In the listing below, locate the line containing "(2) قوله تعالى" and the line containing "# المخرج قال". Output both of them and every line between, exactly as written, and nothing more.
================================
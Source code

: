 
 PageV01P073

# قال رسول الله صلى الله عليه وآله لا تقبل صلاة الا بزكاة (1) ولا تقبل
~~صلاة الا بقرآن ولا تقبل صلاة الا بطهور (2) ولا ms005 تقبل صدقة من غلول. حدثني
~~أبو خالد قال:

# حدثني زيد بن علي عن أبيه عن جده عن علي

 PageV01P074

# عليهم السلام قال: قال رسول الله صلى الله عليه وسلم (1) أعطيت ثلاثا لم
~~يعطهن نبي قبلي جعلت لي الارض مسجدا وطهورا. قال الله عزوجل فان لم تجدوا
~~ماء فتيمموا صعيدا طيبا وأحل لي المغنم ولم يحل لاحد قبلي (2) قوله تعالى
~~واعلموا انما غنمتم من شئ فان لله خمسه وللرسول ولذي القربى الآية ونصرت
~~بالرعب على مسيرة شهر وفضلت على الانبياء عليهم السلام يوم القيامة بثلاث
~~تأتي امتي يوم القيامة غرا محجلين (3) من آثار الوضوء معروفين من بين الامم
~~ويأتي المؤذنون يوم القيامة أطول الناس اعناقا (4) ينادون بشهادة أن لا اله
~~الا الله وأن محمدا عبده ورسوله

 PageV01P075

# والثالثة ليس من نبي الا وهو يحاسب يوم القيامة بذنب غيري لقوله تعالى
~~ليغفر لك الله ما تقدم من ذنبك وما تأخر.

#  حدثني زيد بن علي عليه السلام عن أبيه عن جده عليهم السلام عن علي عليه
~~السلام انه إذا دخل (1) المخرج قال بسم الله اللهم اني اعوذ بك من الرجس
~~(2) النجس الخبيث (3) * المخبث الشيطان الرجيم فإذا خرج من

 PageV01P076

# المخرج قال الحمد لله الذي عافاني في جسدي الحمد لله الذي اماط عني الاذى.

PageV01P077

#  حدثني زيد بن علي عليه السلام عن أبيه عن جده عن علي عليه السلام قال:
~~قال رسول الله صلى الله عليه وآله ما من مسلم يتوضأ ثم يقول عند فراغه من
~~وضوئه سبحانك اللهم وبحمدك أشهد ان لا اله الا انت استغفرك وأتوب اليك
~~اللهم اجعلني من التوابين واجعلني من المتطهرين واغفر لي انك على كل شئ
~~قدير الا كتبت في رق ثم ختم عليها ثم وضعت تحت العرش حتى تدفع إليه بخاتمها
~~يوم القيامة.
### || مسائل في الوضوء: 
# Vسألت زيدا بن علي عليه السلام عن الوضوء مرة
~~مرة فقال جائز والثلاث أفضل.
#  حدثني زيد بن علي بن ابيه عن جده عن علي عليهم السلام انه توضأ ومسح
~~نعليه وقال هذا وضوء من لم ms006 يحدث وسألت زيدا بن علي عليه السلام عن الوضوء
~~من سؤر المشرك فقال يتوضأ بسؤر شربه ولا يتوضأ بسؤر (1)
================================
Response >>
~~ماء فتيمموا صعيدا طيبا وأحل لي المغنم ولم يحل لاحد قبلي (2) قوله تعالى
~~واعلموا انما غنمتم من شئ فان لله خمسه وللرسول ولذي القربى الآية ونصرت
~~بالرعب على مسيرة شهر وفضلت على الانبياء عليهم السلام يوم القيامة بثلاث
~~تأتي امتي يوم القيامة غرا محجلين (3) من آثار الوضوء معروفين من بين الامم
~~ويأتي المؤذنون يوم القيامة أطول الناس اعناقا (4) ينادون بشهادة أن لا اله
~~الا الله وأن محمدا عبده ورسوله

 PageV01P075

# والثالثة ليس من نبي الا وهو يحاسب يوم القيامة بذنب غيري لقوله تعالى
~~ليغفر لك الله ما تقدم من ذنبك وما تأخر.

#  حدثني زيد بن علي عليه السلام عن أبيه عن جده عليهم السلام عن علي عليه
~~السلام انه إذا دخل (1) المخرج قال بسم الله اللهم اني اعوذ بك من الرجس
~~(2) النجس الخبيث (3) * المخبث الشيطان الرجيم فإذا خرج من

 PageV01P076

# المخرج قال الحمد لله الذي عافاني في جسدي الحمد لله الذي اماط عني الاذى.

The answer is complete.